Slaughtered Ox, also known as Flayed Ox, Side of Beef, or Carcass of Beef, is a 1655 oil on beech panel still life painting by Rembrandt. It has been in the collection of the Louvre in Paris since 1857. A similar painting is in Kelvingrove Art Gallery and Museum, Glasgow, possibly by Rembrandt himself but probably by one of his pupils, perhaps Fabritius. Other similar paintings by Rembrandt or more likely his circle are held by museums in Budapest and Philadelphia.

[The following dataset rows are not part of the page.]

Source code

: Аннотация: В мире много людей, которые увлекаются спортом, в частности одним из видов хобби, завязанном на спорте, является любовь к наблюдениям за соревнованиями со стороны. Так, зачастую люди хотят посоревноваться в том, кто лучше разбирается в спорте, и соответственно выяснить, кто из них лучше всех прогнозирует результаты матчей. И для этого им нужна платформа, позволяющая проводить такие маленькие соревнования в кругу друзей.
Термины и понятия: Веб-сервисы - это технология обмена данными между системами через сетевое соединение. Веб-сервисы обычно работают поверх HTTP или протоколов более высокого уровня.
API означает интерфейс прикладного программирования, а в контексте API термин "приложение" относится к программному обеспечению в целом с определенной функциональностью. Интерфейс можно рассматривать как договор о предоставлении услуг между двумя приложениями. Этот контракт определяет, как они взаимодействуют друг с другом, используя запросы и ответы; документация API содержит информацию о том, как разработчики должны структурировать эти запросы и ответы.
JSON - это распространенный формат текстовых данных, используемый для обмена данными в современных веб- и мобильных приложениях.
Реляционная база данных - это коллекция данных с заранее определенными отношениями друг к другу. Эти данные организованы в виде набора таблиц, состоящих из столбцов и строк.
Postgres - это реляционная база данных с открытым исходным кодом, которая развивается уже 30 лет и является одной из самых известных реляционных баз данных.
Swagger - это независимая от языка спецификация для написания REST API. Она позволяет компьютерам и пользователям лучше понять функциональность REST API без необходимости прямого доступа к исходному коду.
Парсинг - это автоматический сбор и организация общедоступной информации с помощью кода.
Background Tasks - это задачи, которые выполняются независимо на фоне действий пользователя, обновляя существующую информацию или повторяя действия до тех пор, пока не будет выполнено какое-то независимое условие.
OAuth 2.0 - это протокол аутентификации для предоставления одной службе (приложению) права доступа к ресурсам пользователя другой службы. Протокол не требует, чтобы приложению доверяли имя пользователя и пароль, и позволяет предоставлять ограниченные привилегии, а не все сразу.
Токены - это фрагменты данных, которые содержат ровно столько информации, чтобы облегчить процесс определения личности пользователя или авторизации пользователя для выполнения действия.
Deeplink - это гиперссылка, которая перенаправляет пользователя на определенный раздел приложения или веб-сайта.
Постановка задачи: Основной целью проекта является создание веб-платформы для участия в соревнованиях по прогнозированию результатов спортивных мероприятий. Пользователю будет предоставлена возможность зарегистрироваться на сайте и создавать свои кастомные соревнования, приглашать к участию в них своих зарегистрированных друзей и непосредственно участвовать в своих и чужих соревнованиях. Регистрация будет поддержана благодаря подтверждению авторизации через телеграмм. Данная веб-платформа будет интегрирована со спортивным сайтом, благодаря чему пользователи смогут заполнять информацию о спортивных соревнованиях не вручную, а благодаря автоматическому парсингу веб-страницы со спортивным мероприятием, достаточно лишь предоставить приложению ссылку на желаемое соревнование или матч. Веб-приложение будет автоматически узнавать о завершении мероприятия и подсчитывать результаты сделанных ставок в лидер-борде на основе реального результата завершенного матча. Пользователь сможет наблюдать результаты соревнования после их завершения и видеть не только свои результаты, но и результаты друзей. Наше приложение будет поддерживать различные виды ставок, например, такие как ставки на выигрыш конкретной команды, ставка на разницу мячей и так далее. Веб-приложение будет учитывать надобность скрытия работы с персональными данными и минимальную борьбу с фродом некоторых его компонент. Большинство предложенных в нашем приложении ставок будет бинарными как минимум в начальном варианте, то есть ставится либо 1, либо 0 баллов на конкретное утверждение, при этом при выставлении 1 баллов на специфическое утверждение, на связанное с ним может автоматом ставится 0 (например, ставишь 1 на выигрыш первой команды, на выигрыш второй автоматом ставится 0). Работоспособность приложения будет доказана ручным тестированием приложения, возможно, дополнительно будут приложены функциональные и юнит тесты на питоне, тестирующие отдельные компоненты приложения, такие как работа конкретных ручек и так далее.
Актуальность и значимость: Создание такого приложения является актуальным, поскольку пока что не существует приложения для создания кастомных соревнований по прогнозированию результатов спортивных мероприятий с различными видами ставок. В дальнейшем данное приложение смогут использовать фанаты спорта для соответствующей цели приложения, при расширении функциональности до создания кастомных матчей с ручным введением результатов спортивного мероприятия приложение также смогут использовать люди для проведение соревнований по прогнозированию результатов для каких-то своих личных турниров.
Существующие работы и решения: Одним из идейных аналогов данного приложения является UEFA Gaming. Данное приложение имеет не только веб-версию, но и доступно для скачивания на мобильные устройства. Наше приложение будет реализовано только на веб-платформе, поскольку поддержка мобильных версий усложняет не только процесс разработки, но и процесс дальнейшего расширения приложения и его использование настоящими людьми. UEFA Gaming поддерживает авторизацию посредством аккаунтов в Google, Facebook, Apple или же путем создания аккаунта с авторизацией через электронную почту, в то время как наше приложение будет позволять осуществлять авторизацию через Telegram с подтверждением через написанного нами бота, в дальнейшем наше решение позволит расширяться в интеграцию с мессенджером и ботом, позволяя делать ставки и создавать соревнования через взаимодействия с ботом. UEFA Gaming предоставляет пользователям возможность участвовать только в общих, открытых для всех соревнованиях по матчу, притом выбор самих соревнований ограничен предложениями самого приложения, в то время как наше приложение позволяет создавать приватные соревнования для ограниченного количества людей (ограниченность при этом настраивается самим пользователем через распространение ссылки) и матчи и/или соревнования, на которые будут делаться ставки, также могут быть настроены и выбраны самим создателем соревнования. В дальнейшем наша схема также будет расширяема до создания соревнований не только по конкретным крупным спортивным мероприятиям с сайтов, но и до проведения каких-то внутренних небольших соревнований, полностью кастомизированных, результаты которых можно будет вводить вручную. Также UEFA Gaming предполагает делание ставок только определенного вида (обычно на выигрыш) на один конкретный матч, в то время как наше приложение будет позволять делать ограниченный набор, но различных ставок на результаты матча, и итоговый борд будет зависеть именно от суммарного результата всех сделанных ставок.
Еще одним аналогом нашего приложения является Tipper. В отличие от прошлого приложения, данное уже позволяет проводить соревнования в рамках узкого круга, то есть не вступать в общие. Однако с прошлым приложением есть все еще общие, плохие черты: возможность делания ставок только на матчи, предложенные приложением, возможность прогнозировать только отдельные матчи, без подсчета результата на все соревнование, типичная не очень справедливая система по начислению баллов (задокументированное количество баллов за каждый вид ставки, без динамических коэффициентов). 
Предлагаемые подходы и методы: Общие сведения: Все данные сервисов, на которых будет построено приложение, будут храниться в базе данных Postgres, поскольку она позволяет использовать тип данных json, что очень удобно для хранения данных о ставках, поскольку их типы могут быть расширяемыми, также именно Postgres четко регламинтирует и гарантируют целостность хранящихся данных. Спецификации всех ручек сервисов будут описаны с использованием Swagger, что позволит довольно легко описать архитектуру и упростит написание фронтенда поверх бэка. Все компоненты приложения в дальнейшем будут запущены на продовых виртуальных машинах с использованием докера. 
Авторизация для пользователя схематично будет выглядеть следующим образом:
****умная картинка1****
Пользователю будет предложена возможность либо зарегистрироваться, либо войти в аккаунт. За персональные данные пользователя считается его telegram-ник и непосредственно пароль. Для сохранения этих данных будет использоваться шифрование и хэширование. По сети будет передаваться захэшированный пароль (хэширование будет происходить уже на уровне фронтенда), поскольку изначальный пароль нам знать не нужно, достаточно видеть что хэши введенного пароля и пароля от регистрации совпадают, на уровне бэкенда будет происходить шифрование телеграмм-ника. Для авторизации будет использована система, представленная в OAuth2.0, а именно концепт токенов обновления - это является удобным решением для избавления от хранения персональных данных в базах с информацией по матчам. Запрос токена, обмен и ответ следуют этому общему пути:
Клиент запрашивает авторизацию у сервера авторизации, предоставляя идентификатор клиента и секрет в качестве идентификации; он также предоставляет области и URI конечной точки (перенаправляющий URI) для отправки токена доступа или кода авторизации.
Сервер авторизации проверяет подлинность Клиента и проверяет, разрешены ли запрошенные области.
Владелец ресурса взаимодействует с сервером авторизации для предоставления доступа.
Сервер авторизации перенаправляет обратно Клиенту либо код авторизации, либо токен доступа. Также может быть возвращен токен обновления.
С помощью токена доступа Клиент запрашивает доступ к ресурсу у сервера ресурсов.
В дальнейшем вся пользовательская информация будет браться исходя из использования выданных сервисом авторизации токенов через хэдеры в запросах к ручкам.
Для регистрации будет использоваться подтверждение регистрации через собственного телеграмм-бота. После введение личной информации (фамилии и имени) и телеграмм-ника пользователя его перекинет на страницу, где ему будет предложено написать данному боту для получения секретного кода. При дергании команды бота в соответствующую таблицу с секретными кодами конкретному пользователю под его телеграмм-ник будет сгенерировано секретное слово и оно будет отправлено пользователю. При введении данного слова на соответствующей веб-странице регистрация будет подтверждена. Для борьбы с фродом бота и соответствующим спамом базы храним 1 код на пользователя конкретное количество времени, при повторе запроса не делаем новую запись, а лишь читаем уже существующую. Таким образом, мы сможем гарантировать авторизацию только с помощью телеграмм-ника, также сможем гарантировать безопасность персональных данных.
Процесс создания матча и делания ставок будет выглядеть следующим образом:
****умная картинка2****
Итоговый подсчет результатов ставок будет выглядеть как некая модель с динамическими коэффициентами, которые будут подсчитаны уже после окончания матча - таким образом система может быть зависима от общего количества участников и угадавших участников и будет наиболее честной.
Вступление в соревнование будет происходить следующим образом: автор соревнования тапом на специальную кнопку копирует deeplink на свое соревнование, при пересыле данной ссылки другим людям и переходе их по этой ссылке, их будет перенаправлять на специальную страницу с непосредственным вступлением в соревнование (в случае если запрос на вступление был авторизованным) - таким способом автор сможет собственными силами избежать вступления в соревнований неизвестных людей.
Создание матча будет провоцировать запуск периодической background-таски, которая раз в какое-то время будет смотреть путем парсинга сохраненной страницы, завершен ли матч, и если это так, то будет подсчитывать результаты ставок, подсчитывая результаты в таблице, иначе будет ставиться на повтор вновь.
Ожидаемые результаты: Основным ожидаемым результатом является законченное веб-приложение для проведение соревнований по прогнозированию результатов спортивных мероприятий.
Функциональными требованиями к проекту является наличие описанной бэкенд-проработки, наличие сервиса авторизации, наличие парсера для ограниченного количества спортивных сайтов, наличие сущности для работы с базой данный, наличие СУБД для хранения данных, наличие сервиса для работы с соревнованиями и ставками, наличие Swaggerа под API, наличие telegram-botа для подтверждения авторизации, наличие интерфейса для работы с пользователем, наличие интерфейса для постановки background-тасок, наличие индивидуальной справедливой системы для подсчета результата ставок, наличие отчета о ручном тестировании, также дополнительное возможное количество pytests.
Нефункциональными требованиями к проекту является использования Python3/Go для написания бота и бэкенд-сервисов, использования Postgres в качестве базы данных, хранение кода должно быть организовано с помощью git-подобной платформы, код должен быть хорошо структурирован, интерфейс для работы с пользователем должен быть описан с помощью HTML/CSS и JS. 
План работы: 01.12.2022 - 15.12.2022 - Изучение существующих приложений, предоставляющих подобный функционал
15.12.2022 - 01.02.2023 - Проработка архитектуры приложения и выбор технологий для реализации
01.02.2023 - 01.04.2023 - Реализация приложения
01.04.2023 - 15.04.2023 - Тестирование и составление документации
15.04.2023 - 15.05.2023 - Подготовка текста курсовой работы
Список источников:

The work follows in a tradition of artworks showing butchery, for example Pieter Aertsen's A Meat Stall with the Holy Family Giving Alms (1551) and Annibale Carracci's Butcher's Shop (c. 1583), and perhaps more specifically Joachim Beuckelaer's Slaughtered Pig (1563). Rembrandt made a drawing of a similar scene c. 1635. Another pre-1655 painting of a slaughtered ox (the example in Edinburgh, now attributed to Rembrandt's circle but formerly to Rembrandt) was perhaps inspired by a lost earlier work by Rembrandt himself. In northern Europe, November was traditionally the time for slaughtering livestock, before winter made feed difficult to find.
The painting measures 95.5 by 68.8 centimetres (37.6 in × 27.1 in), and is signed and dated "Rembrandt f. 1655". It shows the butchered carcass of a bull or an ox, hanging in a wooden building, possibly a stable or lean-to shed. The carcass is suspended by its two rear legs, which are tied by ropes to a wooden crossbeam. The animal has been decapitated and flayed of skin and hair, the chest cavity has been stretched open and the internal organs removed, revealing a mass of flesh, fat, connective tissue, joints, bones, and ribs. The carcass is carefully coloured, and given texture by impasto. In the background, a woman appears behind a half-open door, lifting the painting from still life into a genre painting, a scene of everyday life. It is sometimes considered a vanitas or memento mori; some commentators make references to the killing of the fatted calf in the biblical story of the Prodigal Son, others directly to the Crucifixion of Jesus.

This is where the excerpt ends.